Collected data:
+ + +

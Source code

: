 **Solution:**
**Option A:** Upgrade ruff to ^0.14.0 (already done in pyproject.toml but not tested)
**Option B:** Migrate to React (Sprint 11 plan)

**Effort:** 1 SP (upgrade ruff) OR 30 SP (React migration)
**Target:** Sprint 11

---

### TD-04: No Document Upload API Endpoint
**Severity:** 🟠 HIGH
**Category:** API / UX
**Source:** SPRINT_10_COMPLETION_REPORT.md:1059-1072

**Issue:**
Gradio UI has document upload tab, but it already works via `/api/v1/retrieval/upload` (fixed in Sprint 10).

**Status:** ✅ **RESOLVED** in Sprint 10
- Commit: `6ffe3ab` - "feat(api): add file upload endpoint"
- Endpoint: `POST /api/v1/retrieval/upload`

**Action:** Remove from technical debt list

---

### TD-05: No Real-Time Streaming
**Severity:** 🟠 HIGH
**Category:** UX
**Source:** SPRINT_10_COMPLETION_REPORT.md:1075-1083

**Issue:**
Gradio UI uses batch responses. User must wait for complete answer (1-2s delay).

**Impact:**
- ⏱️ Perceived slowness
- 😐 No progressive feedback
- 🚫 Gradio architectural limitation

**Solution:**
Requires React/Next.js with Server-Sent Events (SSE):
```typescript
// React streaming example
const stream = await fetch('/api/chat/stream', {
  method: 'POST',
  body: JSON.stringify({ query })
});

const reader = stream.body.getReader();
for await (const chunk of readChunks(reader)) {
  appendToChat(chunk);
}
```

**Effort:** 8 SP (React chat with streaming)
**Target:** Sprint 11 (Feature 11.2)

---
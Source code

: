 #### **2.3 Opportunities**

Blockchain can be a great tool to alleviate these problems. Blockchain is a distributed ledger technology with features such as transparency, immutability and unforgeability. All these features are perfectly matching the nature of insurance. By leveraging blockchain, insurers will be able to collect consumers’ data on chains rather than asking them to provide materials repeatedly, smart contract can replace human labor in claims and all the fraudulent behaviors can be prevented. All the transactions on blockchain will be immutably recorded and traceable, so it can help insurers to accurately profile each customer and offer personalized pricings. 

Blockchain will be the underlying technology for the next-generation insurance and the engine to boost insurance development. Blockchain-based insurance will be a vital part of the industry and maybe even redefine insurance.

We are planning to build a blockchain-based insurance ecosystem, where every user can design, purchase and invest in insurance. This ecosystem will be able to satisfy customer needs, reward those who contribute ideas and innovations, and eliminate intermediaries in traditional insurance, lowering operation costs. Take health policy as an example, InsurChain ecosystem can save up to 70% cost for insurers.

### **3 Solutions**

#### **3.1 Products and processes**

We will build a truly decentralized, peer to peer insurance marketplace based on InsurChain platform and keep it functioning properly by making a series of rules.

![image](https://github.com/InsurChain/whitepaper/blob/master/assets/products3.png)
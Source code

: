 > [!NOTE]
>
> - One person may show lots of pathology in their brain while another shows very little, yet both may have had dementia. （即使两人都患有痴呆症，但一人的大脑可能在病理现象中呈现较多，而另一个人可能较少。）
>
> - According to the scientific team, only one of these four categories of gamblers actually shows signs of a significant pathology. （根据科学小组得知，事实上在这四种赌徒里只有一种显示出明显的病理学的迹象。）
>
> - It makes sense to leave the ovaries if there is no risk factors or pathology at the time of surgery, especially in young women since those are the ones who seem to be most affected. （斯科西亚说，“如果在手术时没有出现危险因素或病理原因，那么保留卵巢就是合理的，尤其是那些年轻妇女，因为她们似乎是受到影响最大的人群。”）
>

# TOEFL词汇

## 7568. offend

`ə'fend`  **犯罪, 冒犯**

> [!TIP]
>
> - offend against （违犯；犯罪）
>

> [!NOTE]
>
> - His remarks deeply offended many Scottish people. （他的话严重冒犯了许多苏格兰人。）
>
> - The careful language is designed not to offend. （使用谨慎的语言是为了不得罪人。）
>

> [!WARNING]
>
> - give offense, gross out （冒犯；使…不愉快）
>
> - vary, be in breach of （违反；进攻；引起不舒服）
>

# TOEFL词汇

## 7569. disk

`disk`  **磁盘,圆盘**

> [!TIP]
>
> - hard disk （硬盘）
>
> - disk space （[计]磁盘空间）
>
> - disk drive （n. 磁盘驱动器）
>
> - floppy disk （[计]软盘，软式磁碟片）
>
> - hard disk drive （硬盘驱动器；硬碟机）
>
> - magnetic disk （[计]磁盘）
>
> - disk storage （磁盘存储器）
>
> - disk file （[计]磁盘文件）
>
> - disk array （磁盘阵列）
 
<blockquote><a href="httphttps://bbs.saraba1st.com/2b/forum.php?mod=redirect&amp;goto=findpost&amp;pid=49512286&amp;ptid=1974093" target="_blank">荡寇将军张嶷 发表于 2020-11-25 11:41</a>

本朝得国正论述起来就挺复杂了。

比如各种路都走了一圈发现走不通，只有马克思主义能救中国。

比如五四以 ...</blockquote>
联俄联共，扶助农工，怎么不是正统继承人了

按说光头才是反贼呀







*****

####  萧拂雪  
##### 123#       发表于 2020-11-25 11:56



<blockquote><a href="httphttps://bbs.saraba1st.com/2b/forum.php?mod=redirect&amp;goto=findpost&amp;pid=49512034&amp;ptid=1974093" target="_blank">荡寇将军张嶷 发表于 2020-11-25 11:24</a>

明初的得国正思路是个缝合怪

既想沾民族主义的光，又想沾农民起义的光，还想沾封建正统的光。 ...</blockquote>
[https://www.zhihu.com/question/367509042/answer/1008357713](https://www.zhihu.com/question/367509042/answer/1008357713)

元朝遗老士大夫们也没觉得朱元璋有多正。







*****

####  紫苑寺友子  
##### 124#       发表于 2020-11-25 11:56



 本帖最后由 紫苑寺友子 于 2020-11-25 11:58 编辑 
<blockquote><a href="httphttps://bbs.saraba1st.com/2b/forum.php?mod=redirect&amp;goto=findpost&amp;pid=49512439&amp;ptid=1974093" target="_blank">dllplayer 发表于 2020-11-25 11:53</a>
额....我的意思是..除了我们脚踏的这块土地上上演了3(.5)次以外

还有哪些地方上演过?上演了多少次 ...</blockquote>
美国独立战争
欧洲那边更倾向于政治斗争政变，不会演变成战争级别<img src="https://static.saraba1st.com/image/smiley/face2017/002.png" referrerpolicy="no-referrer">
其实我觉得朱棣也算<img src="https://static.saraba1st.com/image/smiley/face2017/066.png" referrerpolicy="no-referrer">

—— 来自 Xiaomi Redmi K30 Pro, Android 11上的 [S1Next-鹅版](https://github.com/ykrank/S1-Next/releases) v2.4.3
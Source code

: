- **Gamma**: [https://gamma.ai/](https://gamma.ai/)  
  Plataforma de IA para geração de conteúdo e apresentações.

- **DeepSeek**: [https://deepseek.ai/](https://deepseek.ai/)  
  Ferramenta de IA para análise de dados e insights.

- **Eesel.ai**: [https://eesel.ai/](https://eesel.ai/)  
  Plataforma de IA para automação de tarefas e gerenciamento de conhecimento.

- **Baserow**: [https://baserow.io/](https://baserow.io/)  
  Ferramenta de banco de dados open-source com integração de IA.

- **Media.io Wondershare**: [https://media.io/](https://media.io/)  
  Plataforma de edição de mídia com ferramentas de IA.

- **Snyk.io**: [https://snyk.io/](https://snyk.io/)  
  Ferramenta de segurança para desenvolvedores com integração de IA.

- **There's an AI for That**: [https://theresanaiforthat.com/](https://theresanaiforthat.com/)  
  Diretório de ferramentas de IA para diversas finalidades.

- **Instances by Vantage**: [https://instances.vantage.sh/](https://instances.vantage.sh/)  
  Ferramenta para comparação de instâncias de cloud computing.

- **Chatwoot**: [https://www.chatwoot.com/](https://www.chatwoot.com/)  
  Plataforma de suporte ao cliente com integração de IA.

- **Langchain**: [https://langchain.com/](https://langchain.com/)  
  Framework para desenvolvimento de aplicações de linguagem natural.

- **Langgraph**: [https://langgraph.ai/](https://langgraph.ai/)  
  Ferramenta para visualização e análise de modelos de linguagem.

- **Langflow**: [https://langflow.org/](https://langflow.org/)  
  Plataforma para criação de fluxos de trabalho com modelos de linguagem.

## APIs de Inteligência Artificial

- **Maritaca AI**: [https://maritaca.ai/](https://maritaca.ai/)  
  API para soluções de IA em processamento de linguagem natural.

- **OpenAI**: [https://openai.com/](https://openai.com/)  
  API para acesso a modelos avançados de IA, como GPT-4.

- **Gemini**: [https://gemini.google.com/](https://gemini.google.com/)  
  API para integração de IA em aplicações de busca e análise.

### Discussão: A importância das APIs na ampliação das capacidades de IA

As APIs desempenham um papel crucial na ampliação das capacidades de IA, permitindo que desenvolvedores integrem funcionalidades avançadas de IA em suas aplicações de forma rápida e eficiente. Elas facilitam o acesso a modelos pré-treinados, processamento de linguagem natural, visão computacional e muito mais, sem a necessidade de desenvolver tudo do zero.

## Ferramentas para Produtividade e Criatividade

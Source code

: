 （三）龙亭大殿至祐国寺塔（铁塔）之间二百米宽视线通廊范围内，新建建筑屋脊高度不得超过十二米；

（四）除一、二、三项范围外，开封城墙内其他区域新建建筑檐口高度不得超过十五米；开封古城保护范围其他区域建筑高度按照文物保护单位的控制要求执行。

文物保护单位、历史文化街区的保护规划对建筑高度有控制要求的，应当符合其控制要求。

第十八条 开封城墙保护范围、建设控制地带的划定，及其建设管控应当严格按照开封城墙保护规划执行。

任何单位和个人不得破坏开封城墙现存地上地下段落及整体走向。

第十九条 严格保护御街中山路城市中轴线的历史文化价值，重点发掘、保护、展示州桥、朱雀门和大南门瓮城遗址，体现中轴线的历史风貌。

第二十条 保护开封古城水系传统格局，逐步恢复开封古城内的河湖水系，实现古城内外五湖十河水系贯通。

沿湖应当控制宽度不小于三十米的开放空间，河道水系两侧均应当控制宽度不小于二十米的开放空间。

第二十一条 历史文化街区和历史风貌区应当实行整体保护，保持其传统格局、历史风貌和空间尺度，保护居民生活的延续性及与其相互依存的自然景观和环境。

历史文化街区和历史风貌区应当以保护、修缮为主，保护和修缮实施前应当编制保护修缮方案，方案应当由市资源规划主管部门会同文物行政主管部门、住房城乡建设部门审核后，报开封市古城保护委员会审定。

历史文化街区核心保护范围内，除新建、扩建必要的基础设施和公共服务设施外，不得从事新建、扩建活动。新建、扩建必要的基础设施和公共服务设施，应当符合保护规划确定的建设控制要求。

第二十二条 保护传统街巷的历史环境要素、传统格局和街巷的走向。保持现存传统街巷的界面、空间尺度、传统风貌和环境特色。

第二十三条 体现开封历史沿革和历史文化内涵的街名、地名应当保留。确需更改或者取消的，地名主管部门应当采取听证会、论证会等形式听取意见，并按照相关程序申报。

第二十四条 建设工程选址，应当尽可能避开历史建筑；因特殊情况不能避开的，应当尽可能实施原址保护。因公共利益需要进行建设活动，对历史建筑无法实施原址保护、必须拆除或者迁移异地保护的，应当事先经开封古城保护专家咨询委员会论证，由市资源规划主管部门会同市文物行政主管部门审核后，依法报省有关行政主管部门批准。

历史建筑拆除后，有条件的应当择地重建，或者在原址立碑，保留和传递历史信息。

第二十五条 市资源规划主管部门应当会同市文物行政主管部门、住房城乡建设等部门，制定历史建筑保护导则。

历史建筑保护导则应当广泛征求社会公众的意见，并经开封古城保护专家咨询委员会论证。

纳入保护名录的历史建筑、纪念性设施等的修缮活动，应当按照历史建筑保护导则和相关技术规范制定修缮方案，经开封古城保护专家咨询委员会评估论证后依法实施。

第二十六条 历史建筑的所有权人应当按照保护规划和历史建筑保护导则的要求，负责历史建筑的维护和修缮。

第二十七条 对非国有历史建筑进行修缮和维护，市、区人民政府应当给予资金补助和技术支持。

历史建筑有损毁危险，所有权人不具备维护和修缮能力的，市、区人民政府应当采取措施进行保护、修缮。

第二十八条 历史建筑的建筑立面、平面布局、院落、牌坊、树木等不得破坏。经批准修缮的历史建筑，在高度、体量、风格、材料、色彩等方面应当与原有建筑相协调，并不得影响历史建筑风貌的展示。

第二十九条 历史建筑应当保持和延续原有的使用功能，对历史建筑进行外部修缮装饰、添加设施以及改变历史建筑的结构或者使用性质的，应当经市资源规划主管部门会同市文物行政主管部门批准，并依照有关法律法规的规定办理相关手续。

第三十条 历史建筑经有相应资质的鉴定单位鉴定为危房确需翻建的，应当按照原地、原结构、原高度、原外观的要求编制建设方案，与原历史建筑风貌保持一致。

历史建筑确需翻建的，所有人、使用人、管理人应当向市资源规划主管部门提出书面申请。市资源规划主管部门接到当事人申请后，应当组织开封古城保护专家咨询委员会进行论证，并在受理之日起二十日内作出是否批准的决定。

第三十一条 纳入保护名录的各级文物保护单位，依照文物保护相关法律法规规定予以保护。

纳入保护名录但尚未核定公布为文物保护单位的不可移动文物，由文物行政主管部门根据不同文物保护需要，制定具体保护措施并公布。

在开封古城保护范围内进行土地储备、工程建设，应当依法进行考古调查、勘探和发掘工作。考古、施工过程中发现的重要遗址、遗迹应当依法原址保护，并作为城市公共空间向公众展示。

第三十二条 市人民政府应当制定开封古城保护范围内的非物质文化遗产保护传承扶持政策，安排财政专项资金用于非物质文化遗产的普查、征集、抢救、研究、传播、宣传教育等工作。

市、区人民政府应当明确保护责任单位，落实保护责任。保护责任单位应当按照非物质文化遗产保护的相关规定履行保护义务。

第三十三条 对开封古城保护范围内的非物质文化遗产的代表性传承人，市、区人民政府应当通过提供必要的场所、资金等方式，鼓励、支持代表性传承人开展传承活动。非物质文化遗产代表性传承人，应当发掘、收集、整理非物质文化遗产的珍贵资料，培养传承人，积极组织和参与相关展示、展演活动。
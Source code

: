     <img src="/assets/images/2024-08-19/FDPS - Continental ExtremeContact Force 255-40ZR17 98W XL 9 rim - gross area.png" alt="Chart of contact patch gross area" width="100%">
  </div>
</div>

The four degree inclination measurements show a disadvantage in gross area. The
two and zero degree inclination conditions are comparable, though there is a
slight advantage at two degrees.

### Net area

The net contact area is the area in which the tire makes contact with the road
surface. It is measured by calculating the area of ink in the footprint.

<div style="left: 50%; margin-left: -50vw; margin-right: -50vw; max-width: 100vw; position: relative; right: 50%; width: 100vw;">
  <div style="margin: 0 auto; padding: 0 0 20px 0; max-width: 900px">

+ + +

• WORK ITEM:
Among the entries above, the lines between the ones containing "Framework para desenvolvimento" and "As APIs desempenham", inclusive, are to be transcribed exactly. No other line is to be given.

• RESULT BELOW:
  Framework para desenvolvimento de aplicações de linguagem natural.

- **Langgraph**: [https://langgraph.ai/](https://langgraph.ai/)  
  Ferramenta para visualização e análise de modelos de linguagem.

- **Langflow**: [https://langflow.org/](https://langflow.org/)  
  Plataforma para criação de fluxos de trabalho com modelos de linguagem.

## APIs de Inteligência Artificial

- **Maritaca AI**: [https://maritaca.ai/](https://maritaca.ai/)  
  API para soluções de IA em processamento de linguagem natural.

- **OpenAI**: [https://openai.com/](https://openai.com/)  
  API para acesso a modelos avançados de IA, como GPT-4.

- **Gemini**: [https://gemini.google.com/](https://gemini.google.com/)  
  API para integração de IA em aplicações de busca e análise.

### Discussão: A importância das APIs na ampliação das capacidades de IA

As APIs desempenham um papel crucial na ampliação das capacidades de IA, permitindo que desenvolvedores integrem funcionalidades avançadas de IA em suas aplicações de forma rápida e eficiente. Elas facilitam o acesso a modelos pré-treinados, processamento de linguagem natural, visão computacional e muito mais, sem a necessidade de desenvolver tudo do zero.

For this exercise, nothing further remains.